_Your instructions:_ Search the listing for the word "boundaries". Copy every line where it is found.

_Dataset records:_
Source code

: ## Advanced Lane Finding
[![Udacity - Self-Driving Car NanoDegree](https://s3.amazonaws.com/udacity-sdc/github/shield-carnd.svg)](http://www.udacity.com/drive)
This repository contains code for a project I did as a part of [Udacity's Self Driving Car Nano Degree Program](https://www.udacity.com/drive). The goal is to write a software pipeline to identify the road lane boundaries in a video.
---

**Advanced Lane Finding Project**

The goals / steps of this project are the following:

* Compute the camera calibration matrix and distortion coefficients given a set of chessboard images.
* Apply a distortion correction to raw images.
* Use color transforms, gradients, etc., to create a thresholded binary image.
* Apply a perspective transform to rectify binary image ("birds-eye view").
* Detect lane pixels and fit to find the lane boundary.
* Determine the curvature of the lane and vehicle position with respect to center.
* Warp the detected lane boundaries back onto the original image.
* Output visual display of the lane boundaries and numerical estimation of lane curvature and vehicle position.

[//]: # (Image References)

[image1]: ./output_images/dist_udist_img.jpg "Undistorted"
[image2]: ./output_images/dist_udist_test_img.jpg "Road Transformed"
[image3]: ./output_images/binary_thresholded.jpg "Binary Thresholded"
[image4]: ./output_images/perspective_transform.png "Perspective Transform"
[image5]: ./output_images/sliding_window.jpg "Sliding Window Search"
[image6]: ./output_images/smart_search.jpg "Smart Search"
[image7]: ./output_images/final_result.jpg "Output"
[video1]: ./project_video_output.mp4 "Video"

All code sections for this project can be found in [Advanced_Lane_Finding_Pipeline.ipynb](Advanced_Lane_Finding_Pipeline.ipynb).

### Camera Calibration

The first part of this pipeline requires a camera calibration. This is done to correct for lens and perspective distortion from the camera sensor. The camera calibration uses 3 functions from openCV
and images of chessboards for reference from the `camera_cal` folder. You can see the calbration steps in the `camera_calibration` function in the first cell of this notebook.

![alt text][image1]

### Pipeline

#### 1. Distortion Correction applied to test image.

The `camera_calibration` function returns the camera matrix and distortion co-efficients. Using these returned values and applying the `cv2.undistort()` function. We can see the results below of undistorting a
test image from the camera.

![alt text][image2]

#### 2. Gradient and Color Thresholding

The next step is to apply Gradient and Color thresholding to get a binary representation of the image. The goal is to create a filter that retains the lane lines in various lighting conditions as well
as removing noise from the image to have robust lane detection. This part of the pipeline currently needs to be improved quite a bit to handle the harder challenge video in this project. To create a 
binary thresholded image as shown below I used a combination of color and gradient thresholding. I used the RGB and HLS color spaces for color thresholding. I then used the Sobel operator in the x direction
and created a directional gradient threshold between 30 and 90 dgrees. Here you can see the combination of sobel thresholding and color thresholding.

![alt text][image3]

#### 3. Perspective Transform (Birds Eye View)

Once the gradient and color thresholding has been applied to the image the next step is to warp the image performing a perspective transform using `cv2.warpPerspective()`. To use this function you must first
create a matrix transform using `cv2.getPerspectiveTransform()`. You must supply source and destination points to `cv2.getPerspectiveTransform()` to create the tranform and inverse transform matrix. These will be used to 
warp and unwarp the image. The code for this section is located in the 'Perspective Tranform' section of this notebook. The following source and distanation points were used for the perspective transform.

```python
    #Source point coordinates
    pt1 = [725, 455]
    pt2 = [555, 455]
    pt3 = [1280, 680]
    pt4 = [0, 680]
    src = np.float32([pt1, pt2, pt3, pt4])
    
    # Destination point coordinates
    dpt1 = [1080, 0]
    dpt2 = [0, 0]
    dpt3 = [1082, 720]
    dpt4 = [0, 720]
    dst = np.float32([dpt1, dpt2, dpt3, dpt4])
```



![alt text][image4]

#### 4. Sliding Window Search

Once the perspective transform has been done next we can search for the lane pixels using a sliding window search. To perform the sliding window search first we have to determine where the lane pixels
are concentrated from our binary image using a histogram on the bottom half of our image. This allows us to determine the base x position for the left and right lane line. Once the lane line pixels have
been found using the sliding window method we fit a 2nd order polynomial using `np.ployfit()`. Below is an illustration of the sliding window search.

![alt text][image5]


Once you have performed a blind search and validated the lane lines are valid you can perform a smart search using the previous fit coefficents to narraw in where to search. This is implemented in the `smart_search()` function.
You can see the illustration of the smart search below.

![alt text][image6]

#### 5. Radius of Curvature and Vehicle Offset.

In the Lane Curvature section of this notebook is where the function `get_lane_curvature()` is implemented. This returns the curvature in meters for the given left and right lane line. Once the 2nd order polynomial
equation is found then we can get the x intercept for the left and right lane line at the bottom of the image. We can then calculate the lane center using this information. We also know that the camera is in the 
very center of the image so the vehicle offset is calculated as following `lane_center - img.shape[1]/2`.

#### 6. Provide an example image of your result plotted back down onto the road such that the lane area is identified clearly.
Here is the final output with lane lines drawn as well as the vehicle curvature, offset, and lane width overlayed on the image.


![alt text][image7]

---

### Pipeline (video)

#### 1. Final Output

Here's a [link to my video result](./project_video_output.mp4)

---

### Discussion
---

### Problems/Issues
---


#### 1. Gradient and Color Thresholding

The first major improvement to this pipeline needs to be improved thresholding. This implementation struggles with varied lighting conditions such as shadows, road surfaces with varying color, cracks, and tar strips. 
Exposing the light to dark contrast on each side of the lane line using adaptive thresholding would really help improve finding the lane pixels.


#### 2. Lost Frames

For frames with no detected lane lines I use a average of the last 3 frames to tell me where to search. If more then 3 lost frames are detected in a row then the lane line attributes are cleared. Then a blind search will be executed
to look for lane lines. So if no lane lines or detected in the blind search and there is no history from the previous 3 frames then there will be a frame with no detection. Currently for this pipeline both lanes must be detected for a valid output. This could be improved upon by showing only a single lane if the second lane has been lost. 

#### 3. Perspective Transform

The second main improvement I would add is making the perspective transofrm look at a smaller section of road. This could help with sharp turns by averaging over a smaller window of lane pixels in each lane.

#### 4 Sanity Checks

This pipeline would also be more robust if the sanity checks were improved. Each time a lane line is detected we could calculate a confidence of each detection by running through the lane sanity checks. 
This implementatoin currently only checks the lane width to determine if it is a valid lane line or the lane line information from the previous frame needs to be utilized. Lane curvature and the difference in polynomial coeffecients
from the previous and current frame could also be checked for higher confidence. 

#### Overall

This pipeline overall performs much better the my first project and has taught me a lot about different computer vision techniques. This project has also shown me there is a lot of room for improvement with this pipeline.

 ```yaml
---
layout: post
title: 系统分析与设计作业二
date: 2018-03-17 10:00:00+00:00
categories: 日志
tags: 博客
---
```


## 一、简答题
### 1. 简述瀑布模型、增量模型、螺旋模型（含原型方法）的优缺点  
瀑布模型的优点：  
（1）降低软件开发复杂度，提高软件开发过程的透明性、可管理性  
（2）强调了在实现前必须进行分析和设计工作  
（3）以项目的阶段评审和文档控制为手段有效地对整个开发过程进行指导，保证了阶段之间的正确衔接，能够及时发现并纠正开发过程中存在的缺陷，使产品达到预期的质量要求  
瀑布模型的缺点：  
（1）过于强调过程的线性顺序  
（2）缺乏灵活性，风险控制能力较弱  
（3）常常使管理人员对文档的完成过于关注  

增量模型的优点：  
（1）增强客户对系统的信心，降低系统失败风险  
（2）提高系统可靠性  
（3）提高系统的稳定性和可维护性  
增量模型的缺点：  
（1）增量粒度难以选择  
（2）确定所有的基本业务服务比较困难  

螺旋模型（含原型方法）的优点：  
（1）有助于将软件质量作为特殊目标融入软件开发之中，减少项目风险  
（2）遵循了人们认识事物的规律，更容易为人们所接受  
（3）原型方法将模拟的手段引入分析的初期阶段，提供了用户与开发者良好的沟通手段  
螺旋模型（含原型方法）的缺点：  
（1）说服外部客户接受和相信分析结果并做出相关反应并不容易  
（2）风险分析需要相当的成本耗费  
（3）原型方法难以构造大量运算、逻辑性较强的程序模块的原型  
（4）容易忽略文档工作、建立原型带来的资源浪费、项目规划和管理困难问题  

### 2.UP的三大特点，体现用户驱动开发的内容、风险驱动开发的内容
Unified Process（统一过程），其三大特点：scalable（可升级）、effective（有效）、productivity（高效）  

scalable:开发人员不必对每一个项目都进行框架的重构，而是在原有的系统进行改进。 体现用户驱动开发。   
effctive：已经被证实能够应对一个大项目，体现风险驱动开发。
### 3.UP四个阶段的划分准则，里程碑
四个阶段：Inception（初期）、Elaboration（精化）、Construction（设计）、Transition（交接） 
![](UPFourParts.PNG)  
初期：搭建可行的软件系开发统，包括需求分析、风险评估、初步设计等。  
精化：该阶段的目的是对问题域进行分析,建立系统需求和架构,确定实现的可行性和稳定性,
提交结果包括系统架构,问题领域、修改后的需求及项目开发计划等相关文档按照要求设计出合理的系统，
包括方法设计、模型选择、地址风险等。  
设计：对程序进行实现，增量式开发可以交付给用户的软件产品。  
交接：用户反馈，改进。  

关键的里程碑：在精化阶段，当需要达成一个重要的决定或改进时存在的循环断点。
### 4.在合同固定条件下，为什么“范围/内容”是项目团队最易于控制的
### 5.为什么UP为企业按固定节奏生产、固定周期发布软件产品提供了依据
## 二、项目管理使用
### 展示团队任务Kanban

_Solution below:_
This repository contains code for a project I did as a part of [Udacity's Self Driving Car Nano Degree Program](https://www.udacity.com/drive). The goal is to write a software pipeline to identify the road lane boundaries in a video.
* Warp the detected lane boundaries back onto the original image.
* Output visual display of the lane boundaries and numerical estimation of lane curvature and vehicle position.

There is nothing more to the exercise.